That Malick is working from a mere seed of an idea is frequently evident. The director often seems to be walking in a circle around the perimeter of a story. The hushed dialogue, when it is present at all, is only texture. Reverent voiceover provides more deliberately scripted development. Marina’s interior dialogue says “you brought me back to life,” while acknowledging “I know strong feelings make you uneasy.” The identity of “you” is assumed to be Neil, but given the general metaphor that ID is open to question.

The narrative structure may seem tentative, even unfinished. At two hours, there is more than enough time for digressions and minor interludes that contribute texture and “feel” — which would be a lot more useful if the entire film wasn’t already texture and “feel.” And yet Malick builds an effective metaphor in which Affleck’s character has a dual nature. Neil is both the man reaching towards something he can’t quite define or grasp (his interest in Marina), and the uncommunicative God with whom mankind strives to reconcile.

Don’t be put off by the idea of Malick making an explicitly religious film; this is no doctrinal recitation. The human problems experienced by Affleck and Kurylenko in their relationship, and the crisis of faith experienced by Bardem’s priest, suggest that an aloof deity is not one with which we can have an easy relationship, or perhaps any at all.

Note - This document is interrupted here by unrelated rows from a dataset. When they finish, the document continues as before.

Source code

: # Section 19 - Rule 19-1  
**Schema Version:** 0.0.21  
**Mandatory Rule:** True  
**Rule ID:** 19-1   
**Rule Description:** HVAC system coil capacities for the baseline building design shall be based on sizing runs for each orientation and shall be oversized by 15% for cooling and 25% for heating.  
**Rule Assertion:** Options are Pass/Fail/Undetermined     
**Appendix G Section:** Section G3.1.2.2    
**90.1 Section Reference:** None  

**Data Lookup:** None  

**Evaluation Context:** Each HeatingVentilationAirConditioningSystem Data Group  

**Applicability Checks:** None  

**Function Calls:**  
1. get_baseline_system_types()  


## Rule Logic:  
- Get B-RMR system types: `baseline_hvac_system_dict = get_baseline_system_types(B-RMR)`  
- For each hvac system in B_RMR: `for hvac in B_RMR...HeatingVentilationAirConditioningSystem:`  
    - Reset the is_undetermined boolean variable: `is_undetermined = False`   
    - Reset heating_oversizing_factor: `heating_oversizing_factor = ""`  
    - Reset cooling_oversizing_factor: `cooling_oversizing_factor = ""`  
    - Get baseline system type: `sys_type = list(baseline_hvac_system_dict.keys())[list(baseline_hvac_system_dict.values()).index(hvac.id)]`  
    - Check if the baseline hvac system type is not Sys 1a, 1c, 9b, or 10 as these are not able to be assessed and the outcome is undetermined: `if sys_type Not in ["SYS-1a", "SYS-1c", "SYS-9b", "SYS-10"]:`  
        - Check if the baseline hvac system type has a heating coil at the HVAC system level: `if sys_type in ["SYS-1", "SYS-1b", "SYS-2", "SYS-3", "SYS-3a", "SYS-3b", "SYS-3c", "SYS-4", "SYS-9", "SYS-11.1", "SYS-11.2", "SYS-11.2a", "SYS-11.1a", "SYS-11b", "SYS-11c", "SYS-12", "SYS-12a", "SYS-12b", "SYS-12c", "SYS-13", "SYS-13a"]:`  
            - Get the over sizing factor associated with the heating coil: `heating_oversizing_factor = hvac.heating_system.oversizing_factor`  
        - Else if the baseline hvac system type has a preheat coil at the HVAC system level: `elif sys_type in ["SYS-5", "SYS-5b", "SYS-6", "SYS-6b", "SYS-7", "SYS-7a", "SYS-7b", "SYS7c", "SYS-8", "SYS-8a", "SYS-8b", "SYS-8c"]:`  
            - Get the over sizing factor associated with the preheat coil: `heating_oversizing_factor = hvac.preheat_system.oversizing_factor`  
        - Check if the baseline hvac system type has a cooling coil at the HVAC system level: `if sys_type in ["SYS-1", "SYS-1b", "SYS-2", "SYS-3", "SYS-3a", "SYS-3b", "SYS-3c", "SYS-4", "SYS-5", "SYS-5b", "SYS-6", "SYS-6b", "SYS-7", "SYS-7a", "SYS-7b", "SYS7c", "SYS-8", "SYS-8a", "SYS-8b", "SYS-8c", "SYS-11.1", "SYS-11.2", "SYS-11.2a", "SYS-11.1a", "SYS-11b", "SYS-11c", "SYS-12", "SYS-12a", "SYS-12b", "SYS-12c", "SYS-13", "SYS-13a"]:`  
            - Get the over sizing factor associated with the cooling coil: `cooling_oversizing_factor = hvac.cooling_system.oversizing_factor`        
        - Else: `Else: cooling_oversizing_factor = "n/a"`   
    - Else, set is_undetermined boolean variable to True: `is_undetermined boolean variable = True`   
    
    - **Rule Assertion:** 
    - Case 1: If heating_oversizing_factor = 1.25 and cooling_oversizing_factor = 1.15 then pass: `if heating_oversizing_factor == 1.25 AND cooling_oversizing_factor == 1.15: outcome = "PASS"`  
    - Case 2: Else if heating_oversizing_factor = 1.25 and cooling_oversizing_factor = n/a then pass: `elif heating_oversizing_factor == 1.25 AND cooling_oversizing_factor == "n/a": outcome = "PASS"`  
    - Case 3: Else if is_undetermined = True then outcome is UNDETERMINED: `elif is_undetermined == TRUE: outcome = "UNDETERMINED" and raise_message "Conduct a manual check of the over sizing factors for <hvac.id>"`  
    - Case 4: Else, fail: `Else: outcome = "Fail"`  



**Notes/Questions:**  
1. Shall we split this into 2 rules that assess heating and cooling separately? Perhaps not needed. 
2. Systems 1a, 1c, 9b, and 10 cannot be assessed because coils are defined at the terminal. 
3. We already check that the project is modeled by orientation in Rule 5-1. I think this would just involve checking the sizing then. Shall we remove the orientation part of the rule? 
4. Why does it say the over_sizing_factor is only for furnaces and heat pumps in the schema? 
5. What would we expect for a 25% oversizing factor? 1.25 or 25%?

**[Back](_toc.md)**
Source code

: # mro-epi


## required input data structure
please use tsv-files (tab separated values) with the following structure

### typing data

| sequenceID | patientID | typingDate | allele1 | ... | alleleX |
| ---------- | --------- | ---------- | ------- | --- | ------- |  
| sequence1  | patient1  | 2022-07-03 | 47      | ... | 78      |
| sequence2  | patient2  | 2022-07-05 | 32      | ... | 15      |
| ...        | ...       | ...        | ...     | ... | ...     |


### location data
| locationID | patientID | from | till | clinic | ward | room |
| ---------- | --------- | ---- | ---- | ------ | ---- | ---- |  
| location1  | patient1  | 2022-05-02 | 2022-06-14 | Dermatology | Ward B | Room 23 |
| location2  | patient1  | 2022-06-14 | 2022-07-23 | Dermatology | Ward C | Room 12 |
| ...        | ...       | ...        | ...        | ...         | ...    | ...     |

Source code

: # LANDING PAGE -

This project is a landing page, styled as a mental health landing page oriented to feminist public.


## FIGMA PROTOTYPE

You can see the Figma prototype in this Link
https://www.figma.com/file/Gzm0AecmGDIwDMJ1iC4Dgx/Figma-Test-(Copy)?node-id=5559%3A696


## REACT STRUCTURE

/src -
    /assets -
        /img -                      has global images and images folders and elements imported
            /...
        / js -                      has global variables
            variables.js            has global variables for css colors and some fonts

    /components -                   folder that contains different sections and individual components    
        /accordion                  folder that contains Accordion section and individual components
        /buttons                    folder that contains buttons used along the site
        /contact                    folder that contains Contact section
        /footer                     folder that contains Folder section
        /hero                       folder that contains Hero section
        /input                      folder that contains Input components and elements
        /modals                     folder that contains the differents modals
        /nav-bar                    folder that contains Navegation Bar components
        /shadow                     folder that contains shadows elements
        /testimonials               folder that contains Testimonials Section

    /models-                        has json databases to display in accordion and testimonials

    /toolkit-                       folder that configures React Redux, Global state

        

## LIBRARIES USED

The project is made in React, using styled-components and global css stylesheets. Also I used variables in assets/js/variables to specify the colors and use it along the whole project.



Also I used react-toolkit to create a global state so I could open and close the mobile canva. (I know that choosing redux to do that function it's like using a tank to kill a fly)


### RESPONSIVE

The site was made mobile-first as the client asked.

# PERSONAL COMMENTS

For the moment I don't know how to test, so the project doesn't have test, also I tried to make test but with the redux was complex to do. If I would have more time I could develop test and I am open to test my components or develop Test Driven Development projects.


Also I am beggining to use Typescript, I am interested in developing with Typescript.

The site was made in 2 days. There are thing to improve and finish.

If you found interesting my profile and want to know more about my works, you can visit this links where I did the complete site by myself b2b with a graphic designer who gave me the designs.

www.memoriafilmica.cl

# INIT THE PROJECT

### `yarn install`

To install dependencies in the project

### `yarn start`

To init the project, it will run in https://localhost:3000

The director hasn’t made a film that is so “Malick” as this one. To the Wonder features all the elements we accept as his signatures: patchwork scenes, a reverent yet detached lens, soft light, an eye that is often more interested in an environment than the people in it. The idea that this film could be “too Malick” — a criticism voiced since the film’s Venice premiere last year — is the outcome of the codification of his work. In elevating him to a paradigm, we’ve reduced him to a cliche.

The struggle to align an existence with the divine isn’t very cinematic, and To the Wonder is all process, in both form and function. There’s a sense of the story forming (or not, some might say) as the film runs. Malick makes movies that reflect the way he makes movies. They’re intuitive, driven by emotion rather than storytelling scripture. Irony surfaces here as one idea, repeated in the film, is something the director seemingly resists: the need to focus, and to make choices.

To the Wonder doesn’t quite resolve. How could it? There is no answer to the question of our relationship with God. The metaphor can’t encompass the experience. There is only a process. Indeed, To the Wonder doesn’t get as close as it needs to get for my own satisfaction. It’s a conversation rather than a statement. That said, given the chance, I’d eagerly sit down with Malick to have that discussion in person. In the absence of that opportunity I’ll accept To the Wonder as a reasonable substitute.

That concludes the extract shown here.